The curriculum development process resulted in a new curriculum with several integrating themes across programs, a strong intent to balance academic scholarship and professional training for ministry skills, an improved field education program, and a new philosophy. Existing programs were restructured, and several new ones added such as the Marriage and Family Ministries, Academic Research and Educational Ministries for the school context. The Missions Program started developing a sub-track for Muslim ministries. The Distance and Extension Learning Program (DELP), initiated with small beginnings, was also started.

2000s:'

In 2003, Dr. Jonathan V. Exiomo was appointed president by the board of trustees.

In November 2004, the name ABS was changed to Alliance Graduate School to avoid risking the lives and ministries of alumni working in limited access nations.
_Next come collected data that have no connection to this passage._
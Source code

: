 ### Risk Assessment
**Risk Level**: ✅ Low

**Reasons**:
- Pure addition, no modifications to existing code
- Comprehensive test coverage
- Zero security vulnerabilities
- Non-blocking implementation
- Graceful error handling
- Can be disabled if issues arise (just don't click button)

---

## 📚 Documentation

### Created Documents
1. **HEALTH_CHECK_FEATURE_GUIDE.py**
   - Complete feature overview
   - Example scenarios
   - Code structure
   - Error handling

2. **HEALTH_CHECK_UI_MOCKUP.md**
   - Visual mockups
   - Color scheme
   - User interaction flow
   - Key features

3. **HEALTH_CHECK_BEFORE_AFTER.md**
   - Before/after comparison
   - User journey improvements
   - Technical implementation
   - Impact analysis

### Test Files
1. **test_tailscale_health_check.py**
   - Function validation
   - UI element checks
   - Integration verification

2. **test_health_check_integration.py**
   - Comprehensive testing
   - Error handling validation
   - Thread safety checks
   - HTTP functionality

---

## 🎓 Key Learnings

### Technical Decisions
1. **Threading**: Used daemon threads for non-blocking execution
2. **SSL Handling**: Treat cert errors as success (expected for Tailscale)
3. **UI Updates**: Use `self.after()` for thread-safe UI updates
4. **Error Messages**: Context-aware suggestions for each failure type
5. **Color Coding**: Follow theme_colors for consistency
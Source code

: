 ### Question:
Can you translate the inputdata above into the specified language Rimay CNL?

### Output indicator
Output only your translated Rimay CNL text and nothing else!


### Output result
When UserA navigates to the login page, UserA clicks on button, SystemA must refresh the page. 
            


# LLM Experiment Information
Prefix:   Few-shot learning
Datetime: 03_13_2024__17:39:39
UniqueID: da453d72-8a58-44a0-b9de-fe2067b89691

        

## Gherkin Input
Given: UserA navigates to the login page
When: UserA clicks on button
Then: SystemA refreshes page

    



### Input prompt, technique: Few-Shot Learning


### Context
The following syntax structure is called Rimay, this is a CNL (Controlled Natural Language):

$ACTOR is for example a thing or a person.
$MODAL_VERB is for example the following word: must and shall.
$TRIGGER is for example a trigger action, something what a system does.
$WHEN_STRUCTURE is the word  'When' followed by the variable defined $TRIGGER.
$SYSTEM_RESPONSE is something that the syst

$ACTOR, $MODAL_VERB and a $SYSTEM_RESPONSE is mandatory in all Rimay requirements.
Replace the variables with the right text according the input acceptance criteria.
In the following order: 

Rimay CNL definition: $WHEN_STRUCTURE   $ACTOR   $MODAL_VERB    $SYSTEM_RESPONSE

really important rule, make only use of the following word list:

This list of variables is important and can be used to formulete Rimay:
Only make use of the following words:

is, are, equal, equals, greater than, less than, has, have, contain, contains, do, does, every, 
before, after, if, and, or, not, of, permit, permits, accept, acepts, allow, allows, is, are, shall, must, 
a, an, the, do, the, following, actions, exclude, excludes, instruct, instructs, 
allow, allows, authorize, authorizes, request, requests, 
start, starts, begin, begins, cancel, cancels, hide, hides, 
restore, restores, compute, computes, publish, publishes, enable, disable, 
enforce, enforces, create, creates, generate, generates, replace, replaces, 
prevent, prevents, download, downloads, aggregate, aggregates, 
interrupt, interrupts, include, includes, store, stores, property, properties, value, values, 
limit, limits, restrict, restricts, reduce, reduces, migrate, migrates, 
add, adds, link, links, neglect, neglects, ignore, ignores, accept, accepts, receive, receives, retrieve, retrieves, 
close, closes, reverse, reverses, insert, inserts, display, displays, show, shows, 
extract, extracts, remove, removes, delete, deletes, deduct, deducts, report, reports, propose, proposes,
In 2006, AGS ventured into innovative programs by initially offering a Master of Ministry (M.Min.) in pastoral leadership in response to pastors' and church leaders' desire to do graduate level studies without leaving home and work.

Today, the M.Min. Pastoral Leadership provides a growth opportunity among denominations leaders and like-minded Christian organizations at the key centers in the Philippines.

==Academic programs==
Master of Divinity (in) (M.Div.)
Biblical studies
Theological studies
Pastoral studies
Youth studies
Missiology

- Christian education with concentrations in:
Christian education
Christian counseling
Academic and research ministries

- Missiology (inter-cultural studies)
Missiology
Community development

Master of Arts (M.A.)

Biblical studies
Pastoral studies
Theological studies
Youth studies
Marriage and family studies

- Christian education with concentrations in:
Christian education
Christian counseling
Educational ministries

- Missiology
Missiology
Community development
Biblical studies

Distance and Extension Learning Program [DELP]
- Master of Christian Studies

Innovative programs
- Master of Ministry

Graduate Certificate

==Accreditations==
AGS is fully recognized by the Commission on Higher Education (CHED) as a Higher Education Institution, and is accredited by the Asia Theological Association and the Association for Theological Education in South East Asia. AGS is also a partner institution of the Asia Graduate School of Theology. Its current president is Jonathan V. Exiomo (2003–present).